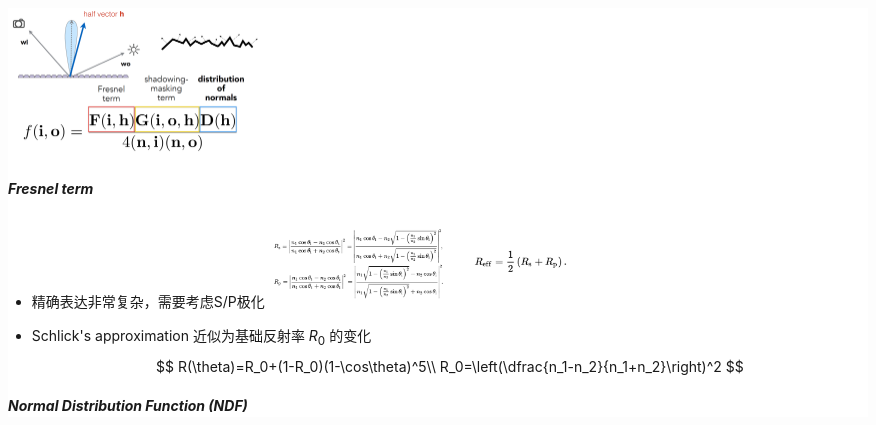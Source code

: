 <img src="/images/games202/MicrofacetBRDF.png" alt="MicrofacetBRDF" style="zoom: 25%;" />

##### Fresnel term

+ 精确表达非常复杂，需要考虑S/P极化
  <img src="/images/games202/FresnelTerm.png" alt="FresnelTerm" style="zoom:30%;" />

+ Schlick's approximation 近似为基础反射率 $R_0$ 的变化 
  $$
  R(\theta)=R_0+(1-R_0)(1-\cos\theta)^5\\
  R_0=\left(\dfrac{n_1-n_2}{n_1+n_2}\right)^2
  $$

##### Normal Distribution Function (NDF)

** BRIEF **
All lines from the one that contains "近似为基础反射率 $R_0$ 的变化" to the last line above must be given again exactly, with both included and nothing added.

** ANSWER SECTION **
+ Schlick's approximation 近似为基础反射率 $R_0$ 的变化 
  $$
  R(\theta)=R_0+(1-R_0)(1-\cos\theta)^5\\
  R_0=\left(\dfrac{n_1-n_2}{n_1+n_2}\right)^2
  $$

##### Normal Distribution Function (NDF)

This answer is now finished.